« Faire entrer la justice dans le salon des Français », c’est le souhait d’Eric Dupond-Moretti, notamment grâce à l’article 1er de la loi « pour la confiance dans l’institution judiciaire », dont le décret d’application est attendu dans les prochains jours. Avec ce nouveau texte, qui autorise la captation vidéo des audiences, le ministre de la Justice espère que les Français comprennent mieux le fonctionnement d’une institution qu’ils connaissent mal.
Si cette loi maintient la règle générale d’interdiction de filmer les procès, elle permet « un nouveau régime dérogatoire d’autorisation d’enregistrement, sonore ou audiovisuel, des audiences judiciaires et administratives, fondé sur un motif d’intérêt publique », explique le ministère de la Justice.
Le consentement requis
Jusqu’à présent, seuls les procès historiques étaient filmés – comme c’est le cas actuellement pour le procès des attentats de janvier 2015 –, et les images conservées aux Archives nationales, consultables uniquement par des chercheurs. Désormais, après autorisation, un journaliste, un média ou une société de production pourra filmer tout type de procès – audiences d’assises, correctionnelles, civiles ou commerciales… – présentant un intérêt public « d’ordre pédagogique, informatif, culturel ou scientifique ».

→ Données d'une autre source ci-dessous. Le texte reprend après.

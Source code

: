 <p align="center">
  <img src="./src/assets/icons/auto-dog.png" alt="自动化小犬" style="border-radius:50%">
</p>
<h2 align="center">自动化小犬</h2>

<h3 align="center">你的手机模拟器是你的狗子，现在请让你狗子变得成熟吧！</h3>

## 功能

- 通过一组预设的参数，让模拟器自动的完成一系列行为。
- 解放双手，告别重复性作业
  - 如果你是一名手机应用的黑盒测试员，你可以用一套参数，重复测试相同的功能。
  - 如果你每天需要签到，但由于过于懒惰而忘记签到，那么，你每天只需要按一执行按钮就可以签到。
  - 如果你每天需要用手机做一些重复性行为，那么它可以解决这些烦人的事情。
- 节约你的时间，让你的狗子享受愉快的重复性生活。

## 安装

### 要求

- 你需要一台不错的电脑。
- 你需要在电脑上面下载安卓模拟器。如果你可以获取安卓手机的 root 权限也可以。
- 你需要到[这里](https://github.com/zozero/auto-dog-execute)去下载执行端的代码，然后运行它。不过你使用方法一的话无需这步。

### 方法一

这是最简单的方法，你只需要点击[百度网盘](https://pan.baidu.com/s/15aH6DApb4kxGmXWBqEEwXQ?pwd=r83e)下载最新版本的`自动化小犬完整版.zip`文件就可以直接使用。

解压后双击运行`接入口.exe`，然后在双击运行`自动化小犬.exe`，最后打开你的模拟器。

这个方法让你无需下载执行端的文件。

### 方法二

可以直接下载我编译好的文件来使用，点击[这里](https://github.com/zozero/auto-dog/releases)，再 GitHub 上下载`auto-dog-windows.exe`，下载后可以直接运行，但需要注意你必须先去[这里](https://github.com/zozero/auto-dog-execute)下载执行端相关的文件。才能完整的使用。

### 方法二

Pour éviter que cette révolution ne vienne parasiter le cours de la justice et des délibérés, les audiences ne pourront être diffusées qu’une fois l’affaire définitivement jugée, c’est-à-dire après l’éventuelle procédure d’appel, et avec l’accord des parties. Une exception sera faite pour les audiences à la Cour de cassation et au Conseil d’Etat, dont les images pourront être diffusées le jour même en différé. Le président de l’audience pourra, à tout moment, arrêter ou suspendre l’enregistrement.